Self Defense 1

Self Defense 1

Self Defense – Tactics of Safety
Bela diri is the Indonesian term for the body of knowledge that deals with self defense and the strategy and tactics of avoiding or controlling a confrontation. Here I will introduce the general concepts that are applicable in all situations. The specific application of different tactics is covered in class practices and discussions.

The Three Leaves
The three leaves from the tree of conflict are Avoid, Defuse, Neutralize. When confronted with the possibility of a physical conflict you must take the moral high ground. Self defense begins before you ever come into contact with an assailant. You must measure your response to the threat and determine the difference between a fight and combat. A fight is usually about egos and pride. Combat is about personal and familial safety.
Principle #1: Avoid conflict by not being there. Hone, develop and then trust your instincts. If it seems like a bad situation, take your loved ones, your pride and your toys and LEAVE.
Principle #2: If you cannot avoid a conflict, do everything in your power to Defuse the situation. Take control by using your words and offering possibilities other than violence.
Principle #3: If you have truly done everything in your power to Avoid and Defuse then you have the responsibility to Neutralize the confrontation NOW. If you are in fear for your life then all bets are off, but if a bloody nose will end the aggression, then let that suffice. Apply just enough force to stop the attack and protect yourself. No more and no less.

Maxims of Principle #3

  • You not only have the right to think at all times, but the responsibility to do so.
  • Know and understand the consequences of violence. As a trained Silat practitioner, it is your duty to defuse conflict situations without unduly opening yourself to injury.
  • Don’t get hit.
  • When you hit, do so with intention, precision and commitment.
  • An assailant asks questions with their intentions and movements, Gerakan Suci provides answers:
  • “I am so dangerous that I can afford to be polite, reasonable and mellow.”
  • “How badly I hurt you depends on how much of a physical threat you offer me.”
  • “If it gets physical, I will be the one who walks away.”
  • “Gravity is my friend; however, it doesn’t like you very much.”
  • The only question we ask an assailant, with our intention, attention and presence is this: “Is what you hope to gain from attacking me worth the risk of injury or death?”

Worst Case Scenario
Being surrounded by a group of people that wish you bodily harm is what we describe as a worst case scenario. Do what ever you can to not find yourself in this type of situation.
If, however, you have been caught unawares then do whatever is necessary to remove yourself now! Your safety and perhaps your very life depend upon it.
All of the buah and maenpo of Gerakan Suci work toward facility with this situation so that it becomes ingrained in your psyche and reflexes.

Fight vs. Combat
The primary difference between a fight and a combat is whether you are in fear for your life or the lives of those under your protection.
A fight is when someone’s pride, ego or confusion gets them into a bad state and they want to take it out on someone else. If this can’t be Avoided or Defused, a few punches can usually Neutralize the situation.
A combat is when you are grossly outnumbered, someone attacks you with a weapon, or you are ambushed. This must usually be Neutralized with greater force and there is the very real danger of someone being greviously injured.

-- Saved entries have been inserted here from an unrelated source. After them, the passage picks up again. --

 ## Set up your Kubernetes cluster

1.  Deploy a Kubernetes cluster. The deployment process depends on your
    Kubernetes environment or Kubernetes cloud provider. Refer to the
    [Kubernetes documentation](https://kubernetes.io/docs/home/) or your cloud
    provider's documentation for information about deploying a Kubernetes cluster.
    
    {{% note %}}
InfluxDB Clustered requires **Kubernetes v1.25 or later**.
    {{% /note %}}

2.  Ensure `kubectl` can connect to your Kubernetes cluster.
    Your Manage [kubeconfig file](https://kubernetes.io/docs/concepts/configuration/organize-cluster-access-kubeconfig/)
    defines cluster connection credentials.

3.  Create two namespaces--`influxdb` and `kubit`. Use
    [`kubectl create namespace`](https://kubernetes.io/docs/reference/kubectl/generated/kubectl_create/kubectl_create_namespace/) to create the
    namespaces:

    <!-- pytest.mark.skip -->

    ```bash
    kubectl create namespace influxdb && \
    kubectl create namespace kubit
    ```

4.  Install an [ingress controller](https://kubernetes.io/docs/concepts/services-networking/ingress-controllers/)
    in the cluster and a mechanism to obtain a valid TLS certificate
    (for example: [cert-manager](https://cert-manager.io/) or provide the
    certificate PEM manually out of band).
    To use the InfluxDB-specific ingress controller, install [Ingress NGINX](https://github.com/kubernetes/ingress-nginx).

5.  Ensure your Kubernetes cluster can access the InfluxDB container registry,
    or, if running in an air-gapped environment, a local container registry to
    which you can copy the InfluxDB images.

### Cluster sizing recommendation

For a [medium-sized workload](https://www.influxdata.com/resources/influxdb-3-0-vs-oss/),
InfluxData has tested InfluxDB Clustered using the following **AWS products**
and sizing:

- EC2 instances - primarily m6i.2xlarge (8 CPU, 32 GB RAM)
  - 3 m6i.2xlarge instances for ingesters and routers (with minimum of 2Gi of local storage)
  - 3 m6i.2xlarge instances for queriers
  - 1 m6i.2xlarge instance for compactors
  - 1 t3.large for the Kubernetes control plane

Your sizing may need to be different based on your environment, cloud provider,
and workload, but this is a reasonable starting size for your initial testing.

Assault and Reasonable Force
Assume for all practical purposes that self defense is illegal in the United States. Someone can assault you, you can defend yourself with reasonable force and there is a very real chance that you will end up being prosecuted for hurting your attacker. Sad, but true. This is why a large part of Gerakan Suci training is centered around the concept of Avoid, Diffuse, Neutralize.